The collapse of the Cuban economy after the demise of the Soviet Union and its East European socialist allies in the early 1990s severely affected the island’s capability to move goods around the country. Railway freight alone declined from 13 million tonnes to five million tonnes at its lowest point, while one-half of all haulage trucks were decommissioned.

The transport recovery programme, worth two billion dollars, got under way in 2005 and is due to end in 2010. According to declarations in the Cuban press from Transportation Minister Jorge Luis Sierra, the rehabilitation plan includes a major restructuring as well as the purchase of vehicles and equipment.

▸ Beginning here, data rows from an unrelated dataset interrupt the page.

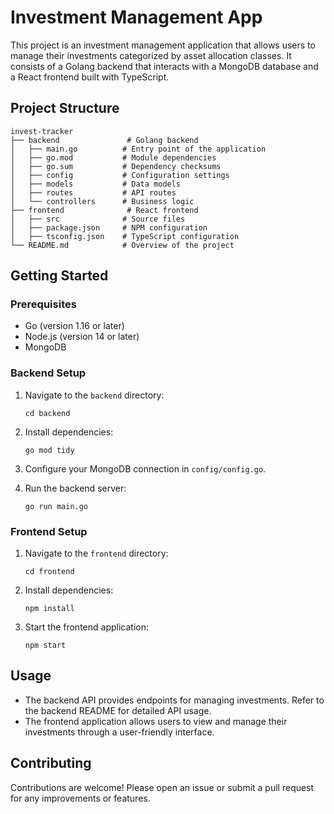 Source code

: # Investment Management App

This project is an investment management application that allows users to manage their investments categorized by asset allocation classes. It consists of a Golang backend that interacts with a MongoDB database and a React frontend built with TypeScript.

## Project Structure

```
invest-tracker
├── backend               # Golang backend
│   ├── main.go          # Entry point of the application
│   ├── go.mod           # Module dependencies
│   ├── go.sum           # Dependency checksums
│   ├── config           # Configuration settings
│   ├── models           # Data models
│   ├── routes           # API routes
│   └── controllers      # Business logic
├── frontend              # React frontend
│   ├── src              # Source files
│   ├── package.json     # NPM configuration
│   ├── tsconfig.json    # TypeScript configuration
└── README.md            # Overview of the project
```

## Getting Started

### Prerequisites

- Go (version 1.16 or later)
- Node.js (version 14 or later)
- MongoDB

### Backend Setup

1. Navigate to the `backend` directory:
   ```
   cd backend
   ```

2. Install dependencies:
   ```
   go mod tidy
   ```

3. Configure your MongoDB connection in `config/config.go`.

4. Run the backend server:
   ```
   go run main.go
   ```

### Frontend Setup

1. Navigate to the `frontend` directory:
   ```
   cd frontend
   ```

2. Install dependencies:
   ```
   npm install
   ```

3. Start the frontend application:
   ```
   npm start
   ```

## Usage

- The backend API provides endpoints for managing investments. Refer to the backend README for detailed API usage.
- The frontend application allows users to view and manage their investments through a user-friendly interface.

## Contributing

Contributions are welcome! Please open an issue or submit a pull request for any improvements or features. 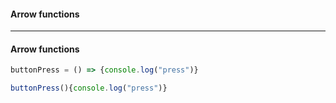 #### Arrow functions

--------------------

#### Arrow functions

```js
buttonPress = () => {console.log("press")} 
```

```js
buttonPress(){console.log("press")}
```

Expert sources say that in 2005 the armed forces directed a special operation known as Operación Emergente which reorganised transport of goods from the ports to their final destination, with the aim of avoiding idle freight capacity in trucks and other vehicles, reducing wear and tear and cutting down on fuel consumption.

Global positioning system (GPS) devices were introduced in trucks in an effort to discourage private use of the vehicles, a practice common in this country where making unauthorised use of state resources tends to be seen as a short cut to solving personal problems, rather than as a crime.

Cuba has devoted 500 million dollars to revitalising the railway system. The funds were used to buy 550 freight wagons and 200 carriages from Iran and 100 engines from China, as well as purchasing materials and setting up local factories to carry out repairs on the railway lines.

The government has also earmarked some 400 million dollars to repair bridges and highways, among them the Autopista Nacional (National Freeway), which was only half-finished when the Havana-Moscow alliance broke up in the early 1990s.

Another 300 million dollars are to be invested in the port terminals. During the worst years of the so-called “special period” – the euphemistic name given to the crisis – early last decade, it could take 80 days to unload a cargo ship, while the number of harbour tugs and lighters supplying food and water to the ships fell drastically.

The economic crisis also devastated the national merchant fleet, which had been one of the largest in Latin America until the late 1980s. This forced the island to depend on foreign ships, which under the provisions of the U.S. Helms-Burton Act are forbidden to enter U.S. ports for six months after docking in Cuba.

The Act, named for the legislators who introduced it to Congress, Jesse Helms and Dan Burton, entered into force in 1996. It provides for retaliatory action against any non-U.S. company that trades with Cuba, tightening the embargo imposed by Washington on Havana in the 1960s.

Such restrictions create delays in the arrival of new equipment to Cuban shores. For instance, the Iranian railway stock may have to wait up to five months for embarkation until a ship can be found that is willing to take on the risks of the long crossing and of being blacklisted by Washington.

“One of the most important challenges to the transport rehabilitation programme (for freight as well as for passengers) is the fact that certain kinds of demand are likely to grow in the medium term,” the Economics Press Service article predicts.

The government hopes for a six percent growth rate in GDP this year, compared to 4.3 percent in 2008.

Transportation services, while still recovering from their huge setback, must cope with the expected economic surge, “particularly the higher agricultural, livestock and industrial production,” the expert source said.